- _WHAT NEEDS TO BE DONE_
An exact copy of every record below is required, with the pictures left out.

- _Saved entries_

····················

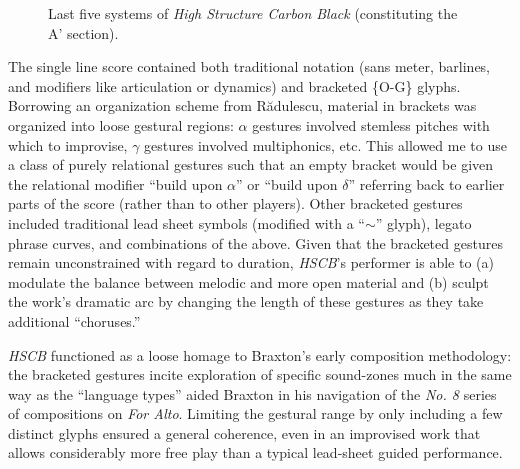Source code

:         \begin{figure}
            \centering
            \captionsetup{width=.5\textwidth}
            \caption{Last five systems of \textit{High Structure Carbon Black} (constituting the A' section).}
            \label{fig:hscbexcerpt}
        \end{figure}

    The single line score contained both traditional notation (sans meter, barlines, and modifiers like articulation or dynamics) and bracketed \{O-G\} glyphs. Borrowing an organization scheme from R\u{a}dulescu, material in brackets was organized into loose gestural regions: $\alpha$ gestures involved stemless pitches with which to improvise, $\gamma$ gestures involved multiphonics, etc. This allowed me to use a class of purely relational gestures such that an empty bracket would be given the relational modifier ``build upon $\alpha$'' or ``build upon $\delta$'' referring back to earlier parts of the score (rather than to other players). Other bracketed gestures included traditional lead sheet symbols (modified with a ``$\sim$'' glyph), legato phrase curves, and combinations of the above. Given that the bracketed gestures remain unconstrained with regard to duration, \textit{HSCB}'s performer is able to (a) modulate the balance between melodic and more open material and (b) sculpt the work's dramatic arc by changing the length of these gestures as they take additional ``choruses.''

    \textit{HSCB} functioned as a loose homage to Braxton's early composition methodology: the bracketed gestures incite exploration of specific sound-zones much in the same way as the ``language types'' aided Braxton in his navigation of the \textit{No. 8} series of compositions on \textit{For Alto}. Limiting the gestural range by only including a few distinct glyphs ensured a general coherence, even in an improvised work that allows considerably more free play than a typical lead-sheet guided performance. 

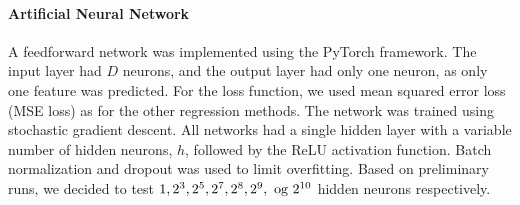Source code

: \paragraph{Artificial Neural Network}
A feedforward network was implemented using the PyTorch framework.
The input layer had $ D $ neurons, and the output layer had only one neuron, as only one feature was predicted.
For the loss function, we used mean squared error loss (MSE loss) as for the other regression methods.
The network was trained using stochastic gradient descent.
All networks had a single hidden layer with a variable number of hidden neurons, $ h $, followed by the ReLU activation function.
Batch normalization and dropout was used to limit overfitting.
Based on preliminary runs, we decided to test $ 1, 2^3, 2^5, 2^7, 2^8, 2^9,\textup{ og } 2^{10} $ hidden neurons respectively.

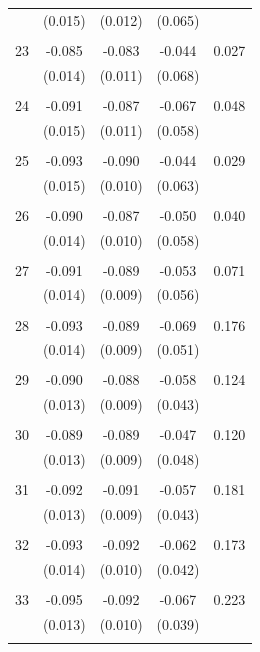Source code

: \documentclass[12pt]{article}
\begin{document}
\begin{appendices}
\begin{singlespace}
{{\begin{longtable}{l*{1}{cccc}}
          & (0.015) & (0.012) & (0.065) & \\
 & & & &\\
  23       & -0.085 & -0.083 & -0.044 & 0.027 \\
          & (0.014) & (0.011) & (0.068) & \\
 & & & &\\
  24       & -0.091 & -0.087 & -0.067 & 0.048 \\
          & (0.015) & (0.011) & (0.058) & \\
 & & & &\\
  25       & -0.093 & -0.090 & -0.044 & 0.029 \\
          & (0.015) & (0.010) & (0.063) & \\
 & & & &\\
  26       & -0.090 & -0.087 & -0.050 & 0.040 \\
          & (0.014) & (0.010) & (0.058) & \\
 & & & &\\
  27       & -0.091 & -0.089 & -0.053 & 0.071 \\
          & (0.014) & (0.009) & (0.056) & \\
 & & & &\\
  28       & -0.093 & -0.089 & -0.069 & 0.176 \\
          & (0.014) & (0.009) & (0.051) & \\
 & & & &\\
  29       & -0.090 & -0.088 & -0.058 & 0.124 \\
          & (0.013) & (0.009) & (0.043) & \\
 & & & &\\
  30       & -0.089 & -0.089 & -0.047 & 0.120 \\
          & (0.013) & (0.009) & (0.048) & \\
 & & & &\\
  31       & -0.092 & -0.091 & -0.057 & 0.181 \\
          & (0.013) & (0.009) & (0.043) & \\
 & & & &\\
  32       & -0.093 & -0.092 & -0.062 & 0.173 \\
          & (0.014) & (0.010) & (0.042) & \\
 & & & &\\
  33       & -0.095 & -0.092 & -0.067 & 0.223 \\
          & (0.013) & (0.010) & (0.039) & \\
 & & & &\\

\end{longtable}}}
\end{singlespace}
\end{appendices}
\end{document}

····················

- _ANSWER BELOW_
Source code

:         \begin{figure}
            \centering
            \captionsetup{width=.5\textwidth}
            \caption{Last five systems of \textit{High Structure Carbon Black} (constituting the A' section).}
            \label{fig:hscbexcerpt}
        \end{figure}

    The single line score contained both traditional notation (sans meter, barlines, and modifiers like articulation or dynamics) and bracketed \{O-G\} glyphs. Borrowing an organization scheme from R\u{a}dulescu, material in brackets was organized into loose gestural regions: $\alpha$ gestures involved stemless pitches with which to improvise, $\gamma$ gestures involved multiphonics, etc. This allowed me to use a class of purely relational gestures such that an empty bracket would be given the relational modifier ``build upon $\alpha$'' or ``build upon $\delta$'' referring back to earlier parts of the score (rather than to other players). Other bracketed gestures included traditional lead sheet symbols (modified with a ``$\sim$'' glyph), legato phrase curves, and combinations of the above. Given that the bracketed gestures remain unconstrained with regard to duration, \textit{HSCB}'s performer is able to (a) modulate the balance between melodic and more open material and (b) sculpt the work's dramatic arc by changing the length of these gestures as they take additional ``choruses.''

    \textit{HSCB} functioned as a loose homage to Braxton's early composition methodology: the bracketed gestures incite exploration of specific sound-zones much in the same way as the ``language types'' aided Braxton in his navigation of the \textit{No. 8} series of compositions on \textit{For Alto}. Limiting the gestural range by only including a few distinct glyphs ensured a general coherence, even in an improvised work that allows considerably more free play than a typical lead-sheet guided performance. 

Source code

: \paragraph{Artificial Neural Network}
A feedforward network was implemented using the PyTorch framework.
The input layer had $ D $ neurons, and the output layer had only one neuron, as only one feature was predicted.
For the loss function, we used mean squared error loss (MSE loss) as for the other regression methods.
The network was trained using stochastic gradient descent.
All networks had a single hidden layer with a variable number of hidden neurons, $ h $, followed by the ReLU activation function.
Batch normalization and dropout was used to limit overfitting.
Based on preliminary runs, we decided to test $ 1, 2^3, 2^5, 2^7, 2^8, 2^9,\textup{ og } 2^{10} $ hidden neurons respectively.

Source code

: \documentclass[12pt]{article}
\begin{document}
\begin{appendices}
\begin{singlespace}
{{\begin{longtable}{l*{1}{cccc}}
          & (0.015) & (0.012) & (0.065) & \\
 & & & &\\
  23       & -0.085 & -0.083 & -0.044 & 0.027 \\
          & (0.014) & (0.011) & (0.068) & \\
 & & & &\\
  24       & -0.091 & -0.087 & -0.067 & 0.048 \\
          & (0.015) & (0.011) & (0.058) & \\
 & & & &\\
  25       & -0.093 & -0.090 & -0.044 & 0.029 \\
          & (0.015) & (0.010) & (0.063) & \\
 & & & &\\
  26       & -0.090 & -0.087 & -0.050 & 0.040 \\
          & (0.014) & (0.010) & (0.058) & \\
 & & & &\\
  27       & -0.091 & -0.089 & -0.053 & 0.071 \\
          & (0.014) & (0.009) & (0.056) & \\
 & & & &\\
  28       & -0.093 & -0.089 & -0.069 & 0.176 \\
          & (0.014) & (0.009) & (0.051) & \\
 & & & &\\
  29       & -0.090 & -0.088 & -0.058 & 0.124 \\
          & (0.013) & (0.009) & (0.043) & \\
 & & & &\\
  30       & -0.089 & -0.089 & -0.047 & 0.120 \\
          & (0.013) & (0.009) & (0.048) & \\
 & & & &\\
  31       & -0.092 & -0.091 & -0.057 & 0.181 \\
          & (0.013) & (0.009) & (0.043) & \\
 & & & &\\
  32       & -0.093 & -0.092 & -0.062 & 0.173 \\
          & (0.014) & (0.010) & (0.042) & \\
 & & & &\\
  33       & -0.095 & -0.092 & -0.067 & 0.223 \\
          & (0.013) & (0.010) & (0.039) & \\
 & & & &\\

\end{longtable}}}
\end{singlespace}
\end{appendices}
\end{document}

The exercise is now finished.